Social engineering attacks are designed to elude software protections by deceiving employees into offering up personal credentials and/or visiting malicious web pages that compromise their machines. Such attacks rely on human fallibility to bypass existing defenses including firewalls, anti-virus protections and secure email gateways. All these types of cyber defenses, along with email phishing training, have helped companies get better at blocking phishing emails in recent years, so the hackers have reacted by dreaming up ever-more sophisticated attacks through other vectors.
The hackers realize that more employees are being trained these days to guard against the dangers of phishing emails, just as more organizations are deploying next-generation security protections. In response, the hackers have moved onto file-less attacks that are intended to evade those very defenses.
In one recent scam, hackers have targeted accounts payable teams at large companies to pull off fraudulent wire transfers and to steal employee credentials. The employees are presented with seemingly legitimate web pages which ask them to enter their user credentials, immediately granting hackers access to entire corporate servers.
Firewalls can only help when there is a known malicious URL to be blocked. But today, cyber criminals roll out new phishing pages and tear them down again within hours.
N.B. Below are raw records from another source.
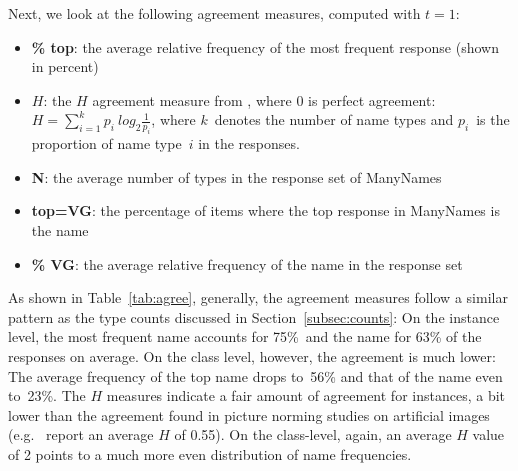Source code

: Next, we look at the following agreement measures, computed with $t=1$: %
{\small
\begin{itemize}
\item \textbf{\% top}: the average relative frequency of the most frequent response (shown in percent)
\item \textbf{$H$}: the $H$ agreement measure from \citet{snodgrass}, where 0 is perfect agreement: \mbox{$H = \sum_{i=1}^k p_i~log_2\frac{1}{p_i}$}, 
where $k$\ denotes the number of name types and $p_i$\ is the proportion of name type\ $i$ in the responses.%
\item \textbf{N}: the average number of types in the response set of ManyNames
\item \textbf{top=VG}: the percentage of items where the top response in ManyNames is the \vg name 
\item \textbf{\% VG}: the average relative frequency of the \vg name in the response set 
\end{itemize}
}

As shown in Table\ \ref{tab:agree}, generally, the agreement measures follow a similar pattern as the type counts discussed in Section\ \ref{subsec:counts}:
On the instance level, %
the most frequent name accounts for 75\%\  and the \vg name for 63\% of the responses on average. On the class level, however, the agreement is much lower: The average frequency of the top name drops to\ 56\% and that of the \vg name even to\ 23\%. The $H$ measures indicate a fair amount of agreement for instances, a bit lower than the agreement found in picture norming studies on artificial images (e.g.\  report an average $H$ of 0.55). On the class-level, again, an average $H$ value of 2 points to a much more even distribution of name frequencies.

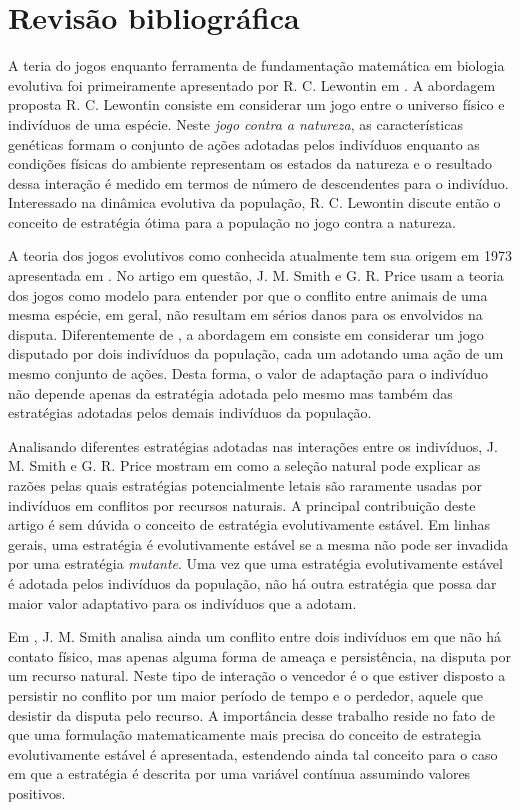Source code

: \documentclass[
	12pt,				%
	openany,			%
	oneoside,			%
	a4paper,			%
	english,			%
	spanish,			%
	brazil,				%
	]{abntex2}
\begin{document}
\chapter{Revisão bibliográfica}

A teria do jogos enquanto ferramenta de fundamentação matemática em biologia evolutiva foi primeiramente apresentado por R. C. Lewontin em \cite{Lewontin1961382}.  A abordagem proposta R. C. Lewontin consiste em considerar um jogo entre o universo físico e indivíduos de uma espécie. Neste \textit{jogo contra a natureza}, as características genéticas formam o conjunto de ações adotadas pelos indivíduos  enquanto as condições físicas do ambiente representam os estados da natureza e o resultado dessa interação é medido em termos de número de descendentes para o indivíduo.  Interessado na dinâmica evolutiva da população,  R. C. Lewontin discute então o conceito de estratégia ótima para a população no jogo contra a natureza.        


A teoria dos jogos evolutivos como conhecida atualmente tem sua origem em 1973 apresentada em \cite{MaynardSmith1973}. No artigo em questão, J. M. Smith e G. R. Price usam a teoria dos jogos como modelo para entender por que o conflito entre animais de uma mesma espécie, em geral, não resultam em sérios danos para os envolvidos na disputa.  Diferentemente de \cite{Lewontin1961382}, a abordagem em  \cite{MaynardSmith1973} consiste em considerar um jogo disputado por dois indivíduos da população, cada um adotando uma ação de um mesmo conjunto de ações. Desta forma, o valor de adaptação para o indivíduo não depende apenas da estratégia adotada pelo mesmo mas também das estratégias adotadas pelos demais indivíduos da população. 


Analisando diferentes estratégias adotadas nas interações entre os indivíduos, J. M. Smith e G. R. Price mostram em \cite{MaynardSmith1973} como a seleção natural pode explicar as razões pelas quais estratégias potencialmente letais são  raramente usadas por indivíduos em conflitos por recursos naturais. A principal contribuição deste artigo é sem dúvida o conceito de estratégia evolutivamente estável. Em linhas gerais, uma estratégia é evolutivamente estável se a mesma não pode ser invadida por uma estratégia \textit{mutante}. Uma vez que uma estratégia evolutivamente estável é adotada pelos indivíduos da população, não há outra estratégia que possa dar maior valor adaptativo para os indivíduos que a adotam. 

Em \cite{MaynardSmith1974209}, J. M. Smith analisa ainda um conflito entre dois indivíduos em que não há contato físico, mas apenas alguma forma de ameaça e persistência, na disputa por um recurso natural. Neste tipo de interação o vencedor é o que estiver disposto a persistir no conflito por um maior período de tempo e o perdedor, aquele que desistir da disputa pelo recurso. A importância desse trabalho reside  no fato de que uma formulação matematicamente mais precisa do conceito de estrategia evolutivamente estável é apresentada, estendendo ainda tal conceito para o caso em que a estratégia é descrita por uma variável contínua assumindo valores positivos.  
\end{document}
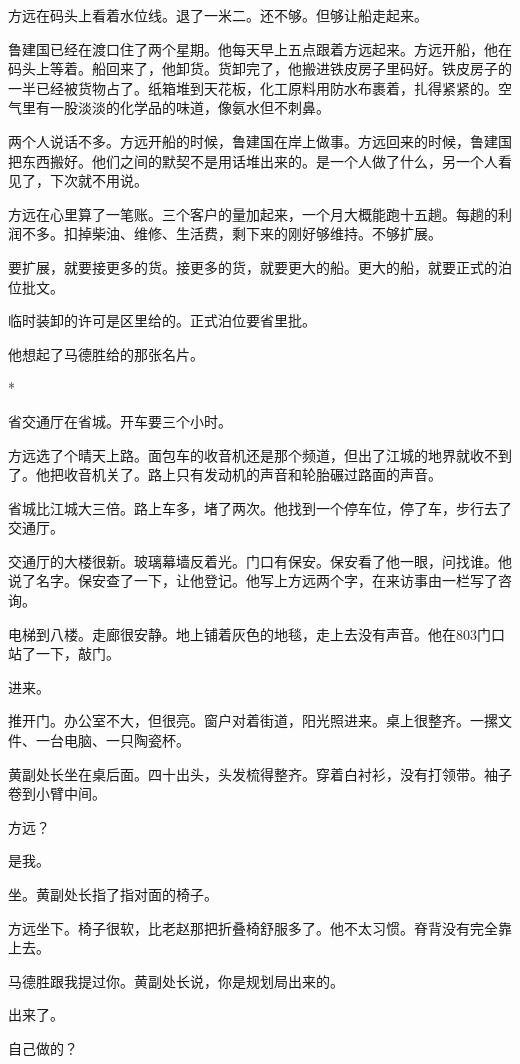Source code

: \documentclass[UTF8,a5paper,11pt,openany]{ctexbook}
\newcommand{\scene}{\vspace{1em}\begin{center}*\quad*\quad*\end{center}\vspace{0.5em}}
\begin{document}
方远在码头上看着水位线。退了一米二。还不够。但够让船走起来。

鲁建国已经在渡口住了两个星期。他每天早上五点跟着方远起来。方远开船，他在码头上等着。船回来了，他卸货。货卸完了，他搬进铁皮房子里码好。铁皮房子的一半已经被货物占了。纸箱堆到天花板，化工原料用防水布裹着，扎得紧紧的。空气里有一股淡淡的化学品的味道，像氨水但不刺鼻。

两个人说话不多。方远开船的时候，鲁建国在岸上做事。方远回来的时候，鲁建国把东西搬好。他们之间的默契不是用话堆出来的。是一个人做了什么，另一个人看见了，下次就不用说。

方远在心里算了一笔账。三个客户的量加起来，一个月大概能跑十五趟。每趟的利润不多。扣掉柴油、维修、生活费，剩下来的刚好够维持。不够扩展。

要扩展，就要接更多的货。接更多的货，就要更大的船。更大的船，就要正式的泊位批文。

临时装卸的许可是区里给的。正式泊位要省里批。

他想起了马德胜给的那张名片。


\scene

省交通厅在省城。开车要三个小时。

方远选了个晴天上路。面包车的收音机还是那个频道，但出了江城的地界就收不到了。他把收音机关了。路上只有发动机的声音和轮胎碾过路面的声音。

省城比江城大三倍。路上车多，堵了两次。他找到一个停车位，停了车，步行去了交通厅。

交通厅的大楼很新。玻璃幕墙反着光。门口有保安。保安看了他一眼，问找谁。他说了名字。保安查了一下，让他登记。他写上方远两个字，在来访事由一栏写了咨询。

电梯到八楼。走廊很安静。地上铺着灰色的地毯，走上去没有声音。他在803门口站了一下，敲门。

进来。

推开门。办公室不大，但很亮。窗户对着街道，阳光照进来。桌上很整齐。一摞文件、一台电脑、一只陶瓷杯。

黄副处长坐在桌后面。四十出头，头发梳得整齐。穿着白衬衫，没有打领带。袖子卷到小臂中间。

方远？

是我。

坐。黄副处长指了指对面的椅子。

方远坐下。椅子很软，比老赵那把折叠椅舒服多了。他不太习惯。脊背没有完全靠上去。

马德胜跟我提过你。黄副处长说，你是规划局出来的。

出来了。

自己做的？
\end{document}
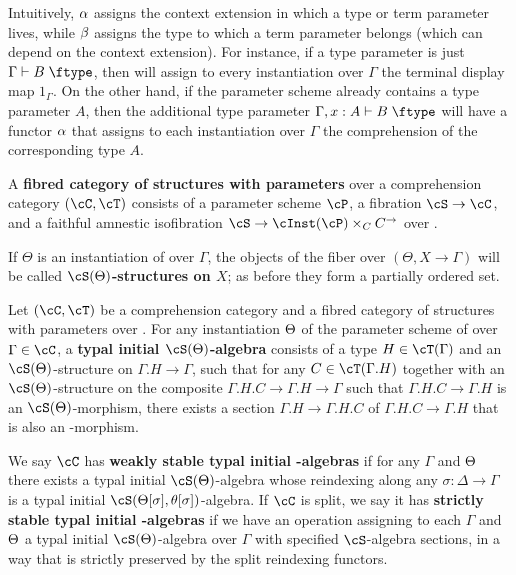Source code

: \documentclass{amsart}
\let\S\cS
\let\P\cP
\let\C\cC
\let\T\cT
\let\type\fibtype
\begin{document}
Intuitively, $\alpha$ assigns the context extension in which a type or term parameter lives, while $\beta$ assigns the type to which a term parameter belongs (which can depend on the context extension).
For instance, if a type parameter is just $\Gamma\types B\type$, then \al will assign to every instantiation over $\Gamma$ the terminal display map $1_\Gamma$.
On the other hand, if the parameter scheme \P already contains a type parameter $A$, then the additional type parameter $\Gamma,x:A \types B\type$ will have a functor $\alpha$ that assigns to each instantiation over $\Gamma$ the comprehension of the corresponding type $A$.

\begin{defn}
  A \textbf{fibred category of structures with parameters} over a comprehension category $(\C,\T)$ consists of a parameter scheme $\P$, a fibration $\S\to \C$, and a faithful amnestic isofibration $\S \to \cInst(\P)\times_C C^\to$ over \C.
\end{defn}

If $\Theta$ is an instantiation of \P over $\Gamma$, the objects of the fiber over $(\Theta,X\to\Gamma)$ will be called \textbf{$\S(\Th)$-structures on $X$}; as before they form a partially ordered set.

\begin{defn}
  Let $(\C,\T)$ be a comprehension category and \S a fibred category of structures with parameters over \C.
  For any instantiation $\Theta$ of the parameter scheme of \S over $\Gamma\in \C$, a \textbf{typal initial $\S(\Th)$-algebra} consists of a type $H\in\T(\Gamma)$ and an $\S(\Th)$-structure on $\Gamma.H\to \Gamma$, such that for any $C\in\T(\Gamma.H)$ together with an $\S(\Th)$-structure on the composite $\Gamma.H.C\to\Gamma.H\to\Gamma$ such that $\Gamma.H.C\to\Gamma.H$ is an $\S(\Th)$-morphism, there exists a section $\Gamma.H \to \Gamma.H.C$ of $\Gamma.H.C\to\Gamma.H$ that is also an \S-morphism.

  We say $\C$ has \textbf{weakly stable typal initial \S-algebras} if for any $\Gamma$ and $\Theta$ there exists a typal initial $\S(\Th)$-algebra whose reindexing along any $\sigma:\Delta\to\Gamma$ is a typal initial $\S(\Theta[\sigma],\theta[\sigma])$-algebra.
  If $\C$ is split, we say it has \textbf{strictly stable typal initial \S-algebras} if we have an operation assigning to each $\Gamma$ and $\Theta$ a typal initial $\S(\Th)$-algebra over $\Gamma$ with specified $\S$-algebra sections, in a way that is strictly preserved by the split reindexing functors.
\end{defn}
\end{document}
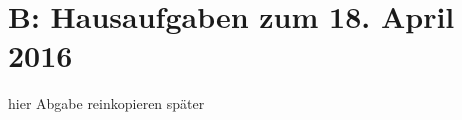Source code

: \documentclass[12pt,a4paper]{scrreprt}
\begin{document}
\section*{B: Hausaufgaben zum 18. April 2016}

hier Abgabe reinkopieren später

%
%
%
%
%
%
%
\end{document}
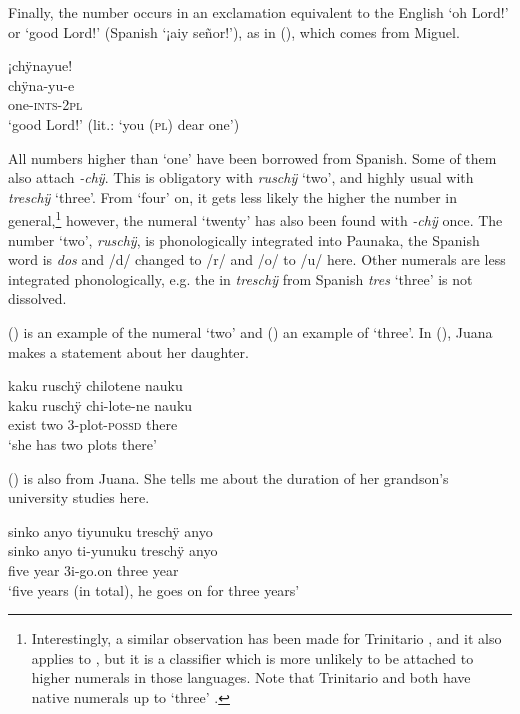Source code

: Finally, the number occurs in an exclamation equivalent to the English ‘oh Lord!’ or ‘good Lord!’ (Spanish ‘¡aiy señor!’), as in (), which comes from Miguel. 

\ea\label{ex:one-7}
\begingl
\glpreamble ¡chÿnayue!\\
\gla chÿna-yu-e\\
\glb one-\textsc{ints}-2\textsc{pl}\\
\glft ‘good Lord!’ (lit.: ‘you (\textsc{pl}) dear one’)
\endgl
\trailingcitation{[rmx-e150922l.060]}%
\xe

All numbers higher than ‘one’ have been borrowed from Spanish. Some of them also attach \textit{-chÿ}. This is obligatory with \textit{ruschÿ} ‘two’, and highly usual with \textit{treschÿ} ‘three’. From ‘four’ on, it gets less likely the higher the number in general,\footnote{Interestingly, a similar observation has been made for Trinitario \citep[23]{Rose2020}, and it also applies to , but it is a classifier which is more unlikely to be attached to higher numerals in those languages. Note that Trinitario and  both have native numerals up to ‘three’ .} however, the numeral ‘twenty’ has also been found with \textit{-chÿ} once. The number ‘two’, \textit{ruschÿ}, is phonologically integrated into Paunaka, the Spanish word is \textit{dos} and /d/ changed to /r/ and /o/ to /u/ here. Other numerals are less integrated phonologically, e.g. the  in \textit{treschÿ} from Spanish \textit{tres} ‘three’ is not dissolved. 

() is an example of the numeral ‘two’ and () an example of ‘three’. In (), Juana makes a statement about her daughter.

\ea\label{ex:two-2}
\begingl
\glpreamble kaku ruschÿ chilotene nauku\\
\gla kaku ruschÿ chi-lote-ne nauku\\
\glb exist two 3-plot-\textsc{possd} there\\
\glft ‘she has two plots there’
\endgl
\trailingcitation{[jxx-p110923l-1.421]}
\xe

() is also from Juana. She tells me about the duration of her grandson’s university studies here.

\ea\label{ex:three-1}
\begingl
\glpreamble sinko anyo tiyunuku treschÿ anyo\\
\gla sinko anyo ti-yunuku treschÿ anyo\\
\glb five year 3i-go.on three year\\
\glft ‘five years (in total), he goes on for three years’
\endgl
\trailingcitation{[jxx-p110923l-1.191]}
\xe


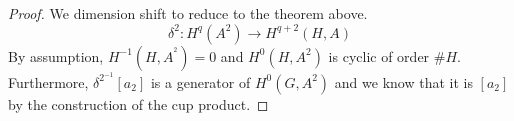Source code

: \documentclass[../main.tex]{subfiles}
\begin{document}
\begin{proof}
We dimension shift to reduce to the theorem above.\\
\[ 
\delta^{2}: H^{q}( A^{2}) \to H^{q+2}( H,A) 
\]
By assumption, $H^{-1}( H,A^{^{2}}) =0$ and $H^{0}( H,A^{2}) $ is cyclic of order $\# H$.\\
Furthermore, $\delta^{2}^{-1}[a_2]$ is a generator of $H^{0}( G,A^{2}) $ and we know that it is $[a_2]$ by the construction of the cup product.
\end{proof}
\end{document}
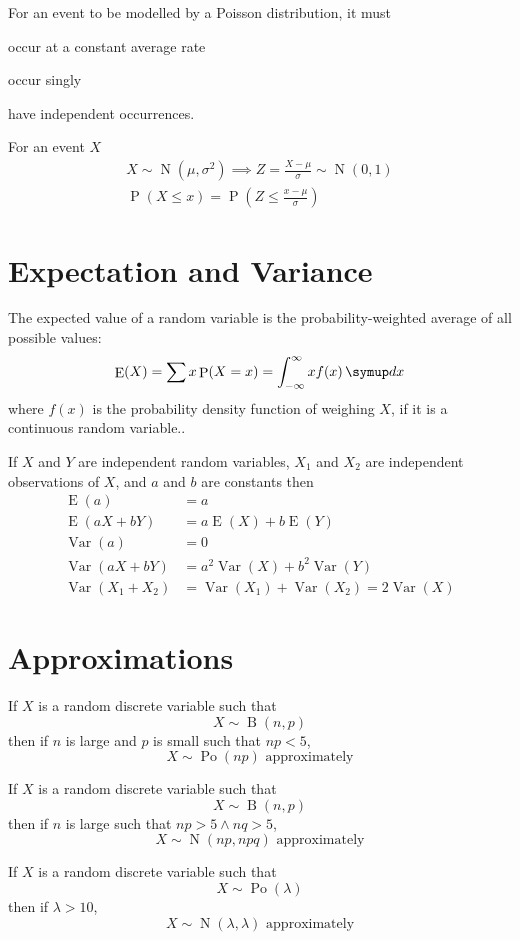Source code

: \documentclass{slnotes}
\DeclareMathOperator*{\Prb}{P}
\DeclareMathOperator*{\Pois}{Po}
\DeclareMathOperator*{\Binom}{B}
\DeclareMathOperator*{\Norm}{N}
\DeclareMathOperator*{\Exp}{E}
\DeclareMathOperator*{\Var}{Var}
\begin{document}
For an event to be modelled by a Poisson distribution, it must \begin{slinenum}
\item occur at a constant average rate
\item occur singly
\item have independent occurrences.
\end{slinenum}

For an event \(X\) \begin{gather*}X \sim \Norm(\mu, \sigma^2) \implies Z = \frac{X-\mu}{\sigma} \sim\Norm(0, 1)\\\Prb(X \leq x) = \Prb(Z \leq \frac{x- \mu}{\sigma})\end{gather*}
\chapter{Expectation and Variance}
The expected value of a random variable is the prob\-ability-weighted average of all possible values: \[\Exp(X) = \sum x \Prb(X = x) = \int_{-\infty}^\infty xf(x)\slid x\] where \(f(x)\) is the probability density function of weighing \(X\), if it is a continuous random variable..

If \(X\) and \(Y\) are independent random variables, \(X_1\) and \(X_2\) are independent observations of \(X\), and \(a\) and \(b\) are constants then \begin{align*}\Exp(a) &= a\\\Exp(aX + bY) &= a\Exp(X) + b\Exp(Y)\\\Var(a) &= 0\\\Var(aX + bY) &= a^2\Var(X) + b^2\Var(Y)\\\Var(X_1 + X_2) &= \Var(X_1) + \Var(X_2) = 2\Var(X)\end{align*}
\chapter{Approximations}
If \(X\) is a random discrete variable such that \[X \sim \Binom(n, p)\] then if \(n\) is large and \(p\) is small such that \(np < 5\), \[X \sim \Pois(np)\text{ approximately}\]

If \(X\) is a random discrete variable such that \[X \sim \Binom(n, p)\] then if \(n\) is large such that \(np > 5 \wedge nq > 5\), \[X \sim \Norm(np,npq)\text{ approximately}\]

If \(X\) is a random discrete variable such that \[X \sim \Pois(\lambda)\] then if \(\lambda > 10\), \[X \sim \Norm(\lambda,\lambda)\text{ approximately}\]
\end{document}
Because these bogus sites are so short-lived, it is impossible for web security indexing bots to keep up with all the dangerous URLs that continue to proliferate. The criminals move too fast.
Other new weapons in this war involve file-less browser malware comprised of HTML, rogue applications downloaded from app stores, web freeware, chat applications, and of course social media posts. In addition, as more employees adopt dual-use company devices that serve both business and personal uses, both employees and their employers become more vulnerable to social engineering attacks – whether at work or outside of work – which can lead to very bad outcomes.
Most security professionals have begun to recognize this risk, but their organizations lack any defenses to effectively guard against phishing attacks beyond email, so they remain increasingly vulnerable to this new wave of socially engineered attacks. There is only one solution to this growing problem – detecting and blocking phishing attacks before the user can reach the page behind the link and start the kill chain from which bad things happen.
To detect and block these kinds of attacks, the protection system must use increasingly advanced threat detection capabilities that can analyze the phishing lure, and all related elements, at CPU speed to quickly determine if it is malicious. By analyzing the attack screen, and working both backwards and forwards, thousands of clues can be uncovered that can definitively identify these new generation of phishing attacks before they ever reach a user.
Security professionals and IT practitioners need to start thinking differently about how the social engineered threat landscape is changing and what they need to do to address this growing threat. The solution for more powerful, real-time phishing threat detection lies at the intersection of computer vision, OCR, NLP, and state-of-the-art machine learning to achieve truly effective and adaptive threat detection capabilities.
No matter how smart or well-trained employees become, they will never be able to anticipate the advanced techniques adopted by cybercriminals who make deception their full-time job. And security teams can’t hire enough threat researchers to quarantine every suspicious browser pop-up, ad, browser extension and social media post, despite their best intentions.